Material for this task Block Start

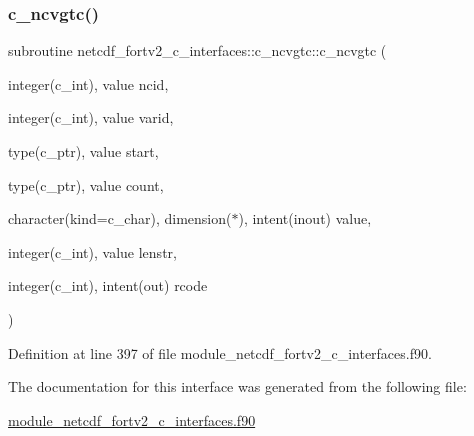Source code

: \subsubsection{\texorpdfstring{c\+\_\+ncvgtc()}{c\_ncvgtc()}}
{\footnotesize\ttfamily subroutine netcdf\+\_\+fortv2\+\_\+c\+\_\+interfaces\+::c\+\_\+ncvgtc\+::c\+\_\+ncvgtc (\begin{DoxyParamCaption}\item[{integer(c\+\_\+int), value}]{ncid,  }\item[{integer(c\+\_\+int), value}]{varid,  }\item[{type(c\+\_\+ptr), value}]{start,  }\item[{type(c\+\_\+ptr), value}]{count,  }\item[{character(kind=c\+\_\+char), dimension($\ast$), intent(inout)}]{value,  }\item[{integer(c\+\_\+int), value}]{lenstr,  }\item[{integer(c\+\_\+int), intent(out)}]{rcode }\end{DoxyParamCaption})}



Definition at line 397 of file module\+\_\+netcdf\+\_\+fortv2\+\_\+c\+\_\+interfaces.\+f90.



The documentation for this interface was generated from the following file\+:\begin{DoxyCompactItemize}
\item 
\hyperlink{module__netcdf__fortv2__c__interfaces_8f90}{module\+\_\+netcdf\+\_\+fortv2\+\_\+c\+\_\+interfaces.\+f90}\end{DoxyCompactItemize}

Material for this task Block End
Material for this task Block Start

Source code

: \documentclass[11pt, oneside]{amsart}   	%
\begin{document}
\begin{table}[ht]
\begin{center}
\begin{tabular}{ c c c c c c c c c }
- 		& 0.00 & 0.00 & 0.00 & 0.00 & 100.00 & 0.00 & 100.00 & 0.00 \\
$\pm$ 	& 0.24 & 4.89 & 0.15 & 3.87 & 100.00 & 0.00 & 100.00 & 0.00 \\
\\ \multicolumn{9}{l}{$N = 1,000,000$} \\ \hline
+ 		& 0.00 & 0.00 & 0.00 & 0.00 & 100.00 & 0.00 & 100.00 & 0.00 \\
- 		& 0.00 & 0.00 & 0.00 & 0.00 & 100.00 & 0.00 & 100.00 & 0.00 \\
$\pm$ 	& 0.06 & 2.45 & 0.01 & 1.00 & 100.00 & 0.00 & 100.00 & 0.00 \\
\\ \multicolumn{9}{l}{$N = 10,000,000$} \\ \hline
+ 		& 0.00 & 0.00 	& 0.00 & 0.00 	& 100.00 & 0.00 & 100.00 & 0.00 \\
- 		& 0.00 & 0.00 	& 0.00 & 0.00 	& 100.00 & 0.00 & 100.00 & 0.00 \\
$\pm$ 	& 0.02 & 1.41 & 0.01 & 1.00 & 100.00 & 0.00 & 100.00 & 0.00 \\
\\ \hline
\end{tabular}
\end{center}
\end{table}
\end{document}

Material for this task Block End

Work instructions »
Your answer should consist of each line above in which "interfaces" appears.

Task response »
{\footnotesize\ttfamily subroutine netcdf\+\_\+fortv2\+\_\+c\+\_\+interfaces\+::c\+\_\+ncvgtc\+::c\+\_\+ncvgtc (\begin{DoxyParamCaption}\item[{integer(c\+\_\+int), value}]{ncid,  }\item[{integer(c\+\_\+int), value}]{varid,  }\item[{type(c\+\_\+ptr), value}]{start,  }\item[{type(c\+\_\+ptr), value}]{count,  }\item[{character(kind=c\+\_\+char), dimension($\ast$), intent(inout)}]{value,  }\item[{integer(c\+\_\+int), value}]{lenstr,  }\item[{integer(c\+\_\+int), intent(out)}]{rcode }\end{DoxyParamCaption})}
Definition at line 397 of file module\+\_\+netcdf\+\_\+fortv2\+\_\+c\+\_\+interfaces.\+f90.
\hyperlink{module__netcdf__fortv2__c__interfaces_8f90}{module\+\_\+netcdf\+\_\+fortv2\+\_\+c\+\_\+interfaces.\+f90}\end{DoxyCompactItemize}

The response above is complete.